-- Problem details --
Go through the records and extract every line with the word "Hello".

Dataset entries
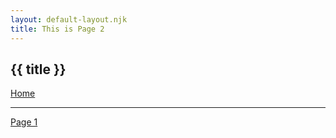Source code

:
 ```yaml
---
layout: default-layout.njk
title: This is Page 2
---
```


## {{ title }} 

<a href="/">Home</a>
<hr/>
<a href="/page-01/">Page 1</a>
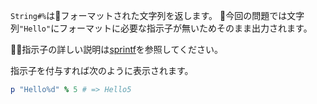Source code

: `String#%`はフォーマットされた文字列を返します。
今回の問題では文字列`"Hello"`にフォーマットに必要な指示子が無いためそのまま出力されます。

指示子の詳しい説明は[sprintf](https://docs.ruby-lang.org/ja/latest/method/Kernel/m/sprintf.html)を参照してください。

指示子を付与すれば次のように表示されます。

```ruby
p "Hello%d" % 5 # => Hello5
```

-- Result of the exercise --
今回の問題では文字列`"Hello"`にフォーマットに必要な指示子が無いためそのまま出力されます。
p "Hello%d" % 5 # => Hello5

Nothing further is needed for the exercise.